Texto de Eduardo Jorge Madureira
O romancista israelita Sami Michael descreveu uma viagem de táxi em que o motorista se pôs a predicar sobre quão importante era para os judeus, como ele próprio e o seu passageiro, que se matassem todos os árabes. Sami Michael escutava-o com enorme paciência e, em vez de se mostrar horrorizado e o mandar calar, decidiu perguntar-lhe quem deveria ter o encargo de matar a totalidade dos árabes. O taxista respondeu o que se lhe afigurava óbvio: “Nós! Os judeus! Temos de matá-los! É ou nós ou eles! Você não vê o que eles estão sempre a fazer-nos!” O escritor decidiu insistir na interrogação sobre quem, exactamente, deveria matar todos os árabes: “O exército? A polícia? Serão os bombeiros? Ou os médicos de bata branca, com injecções?” O taxista, depois de uma pausa para calcular a melhor resposta, disse: “Temos de dividi-los irmãmente por cada um de nós. Cada homem judeu terá de matar uns quantos árabes”. Sami Michael prosseguiu a indagação: “Tudo bem. Digamos que você, por ser de Haifa, recebe um prédio de apartamentos em Haifa. Vai de porta em porta, toca à campainha e pergunta delicadamente aos moradores: ‘Perdão, serão por acaso árabes?’ Se a resposta for sim, dispara e mata-os. Quando acaba de matar todos os árabes do seu prédio, volta para casa, mas, antes de se afastar, ouve de repente do andar mais alto o choro de um bebé. O que fazer? Voltar atrás? Subir as escadas e matar o bebé? Sim ou não?” Depois de um demorado silêncio, o taxista responde a Sami Michael: “Escute, senhor, você é uma pessoa muito cruel!”
A história é contada pelo escritor israelita Amos Oz no livro Caros fanáticos. Fé, fanatismo e convivência no século XXI como exemplo da confusão que prevalece no espírito de um fanático: “uma combinação de inflexibilidade, de sentimentalismo e de falta de imaginação”. Para Amos Oz, que é também um militante pela paz, Sami Michael conseguiu, ao trazer o bebé para a história, confundir o motorista de táxi, tocando-lhe na “corda emocional”. O episódio oferece também uma, ainda que ténue, esperança, uma vez que, como escreve Amos Oz, ao se ser instado a imaginar os detalhes do horror de que se faz a apologia, emerge um embaraço que é “uma pequena brecha súbita no muro da inflexibilidade fanática”.

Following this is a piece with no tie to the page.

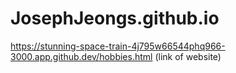 # JosephJeongs.github.io

https://stunning-space-train-4j795w66544phq966-3000.app.github.dev/hobbies.html (link of website)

Editado em Setembro pelas Publicações D. Quixote, Caros fanáticos. Fé, fanatismo e convivência no século XXI é o mais recente livro do autor sobre o tema (em 2007, tinha sido publicado Contra o fanatismo). Colige três ensaios que, apesar de pretenderem ser “um olhar pessoal sobre questões controversas na sociedade israelita”, tem um alcance muitíssimo mais vasto.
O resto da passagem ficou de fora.